日本経済が「これから勝手に復活する」ワケ…馬鹿マスコミの謎悲観論を完全論破! コロナで日本人が貯めた50兆円に使い道

 「インフレで生活が苦しくなっている」—。このようなニュースを目にする機会は多い。しかし、経済評論家の上念司氏は「日本はまだまだ『二度と物価目標を下回ることはない』と言える状況にはないにも関わらず、マスコミが『大変だ』と喧伝している」と話し、日銀の金融緩和政策の維持を訴える。コロナ禍における本当の日本の姿と日銀の取るべき施策について、上念氏が斬る――。全4回中の1回目。 
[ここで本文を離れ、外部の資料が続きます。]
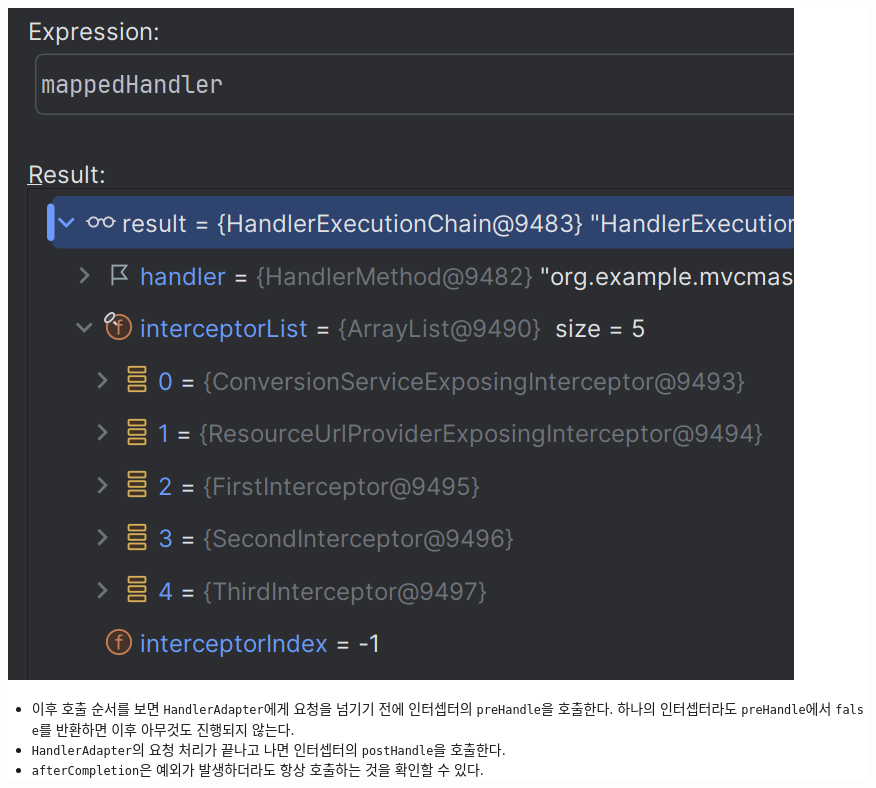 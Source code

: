 ![img_4.png](image/img_4.png)

- 이후 호출 순서를 보면 `HandlerAdapter`에게 요청을 넘기기 전에 인터셉터의 `preHandle`을 호출한다. 하나의 인터셉터라도 `preHandle`에서 `false`를
반환하면 이후 아무것도 진행되지 않는다.
- `HandlerAdapter`의 요청 처리가 끝나고 나면 인터셉터의 `postHandle`을 호출한다.
- `afterCompletion`은 예외가 발생하더라도 항상 호출하는 것을 확인할 수 있다.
※本稿は上念司著『何をしなくとも勝手に復活する日本経済』(ビジネス社)から抜粋、編集したものです。 

日銀は金利を引き上げるべきではない 

 2022年の日本は、急激な円安に見舞われた。過去5年ほど1ドル=110円前後で安定していた為替レートが、3月には120円を突破。その後、円安傾向をさらに強め、7月にいったん落ち着くが、8月から再び急上昇を始め、10月には一時的に150円台を突破した。 

 原因としてもっぱら言われたのが、日米の金利差である。アメリカの中央銀行であるFRB(連邦準備制度理事会)が、2020年3月から行ってきたゼロ金利政策を2022年3月に解除、それまで0〜0.25%だった政策金利の誘導目標を0.25〜0.5%に引き上げた。 
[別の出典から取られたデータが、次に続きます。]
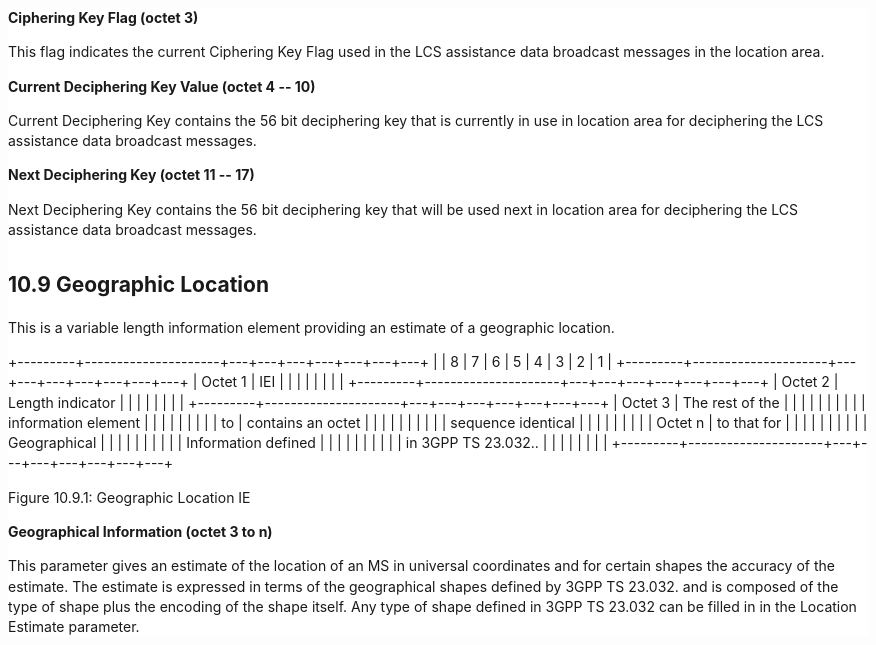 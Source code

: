 **Ciphering Key Flag (octet 3)**

This flag indicates the current Ciphering Key Flag used in the LCS
assistance data broadcast messages in the location area.

**Current Deciphering Key Value (octet 4 -- 10)**

Current Deciphering Key contains the 56 bit deciphering key that is
currently in use in location area for deciphering the LCS assistance
data broadcast messages.

**Next Deciphering Key (octet 11 -- 17)**

Next Deciphering Key contains the 56 bit deciphering key that will be
used next in location area for deciphering the LCS assistance data
broadcast messages.

10.9 Geographic Location
------------------------

This is a variable length information element providing an estimate of a
geographic location.

+---------+---------------------+---+---+---+---+---+---+---+
|         | 8                   | 7 | 6 | 5 | 4 | 3 | 2 | 1 |
+---------+---------------------+---+---+---+---+---+---+---+
| Octet 1 | IEI                 |   |   |   |   |   |   |   |
+---------+---------------------+---+---+---+---+---+---+---+
| Octet 2 | Length indicator    |   |   |   |   |   |   |   |
+---------+---------------------+---+---+---+---+---+---+---+
| Octet 3 | The rest of the     |   |   |   |   |   |   |   |
|         | information element |   |   |   |   |   |   |   |
| to      | contains an octet   |   |   |   |   |   |   |   |
|         | sequence identical  |   |   |   |   |   |   |   |
| Octet n | to that for         |   |   |   |   |   |   |   |
|         | Geographical        |   |   |   |   |   |   |   |
|         | Information defined |   |   |   |   |   |   |   |
|         | in 3GPP TS 23.032.. |   |   |   |   |   |   |   |
+---------+---------------------+---+---+---+---+---+---+---+

Figure 10.9.1: Geographic Location IE

**Geographical Information (octet 3 to n)**

This parameter gives an estimate of the location of an MS in universal
coordinates and for certain shapes the accuracy of the estimate. The
estimate is expressed in terms of the geographical shapes defined by
3GPP TS 23.032. and is composed of the type of shape plus the encoding
of the shape itself. Any type of shape defined in 3GPP TS 23.032 can be
filled in in the Location Estimate parameter.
 5月にも0.5%の引き上げを実施、6月、7月、9月、11月にはそれぞれ0.75%の引き上げを行った。6度にわたる引き上げの結果、11月の誘導目標は3.75〜4%にまで上昇した。 

 一方の日本はゼロ金利・量的緩和政策を継続したため、日米の金利差は大きく広がる。日本で100万円預けても金利はゼロなのに、アメリカで預ければ1年で4万円の利息がつく。アメリカに預けたほうが得ということで、円売りドル買いの動きが急速に進んだ。その結果としての急激な円安というのが、マスコミなどで言われる理屈である。 

 そこから日本の一大事とばかり、メディアは「日本も金利を上げろ!」「金融を引き締めろ!」などと声高に叫んだが、これは間違いだ。理由は大きく2つある。1つはアメリカと日本では事情がまったく異なること。もう1つは、日本は変動相場制の国で、円安誘導を目的に金融引き締めをしてはならないからだ。 

 それぞれ説明しよう。アメリカの金利引き上げは、国内で急上昇するインフレ率を抑制するのが目的だ。アメリカの3月のCPI(消費者物価指数)は、前年同月比で8.5%の上昇だった。4月は8.3%、5月は8.6%、6月に至っては9.1%の上昇である。10%近いインフレは明らかに行き過ぎで、これを抑えるための金利の引き上げは必要だ。 

 一方の日本はどうか。9月の消費者物価指数は、価格変動の激しい生鮮食品を除くコアCPIが前年同月比3.0%だった。一般に望ましいとされるインフレ率は2〜4%なので一見、目標を達成しているが、コアCPIにはエネルギーも含まれる。 

 2022年2月に始まったロシア・ウクライナ戦争以降、エネルギー価格は高騰している。このエネルギー価格を除いたコアコアCPIで見れば、インフレ率は2.8%(2022年11月末時点)であり、未だマイルドなインフレの水準である。 

 10月時点でもコアCPIが3.6%、コアコアCPIが2.5%で、いずれも目標をクリアしているが、まだ堅調と言うには早い。今後も二度と2%を下回らず、デフレの方向に向かわないと確信できるまで、金融緩和を続ける必要がある。 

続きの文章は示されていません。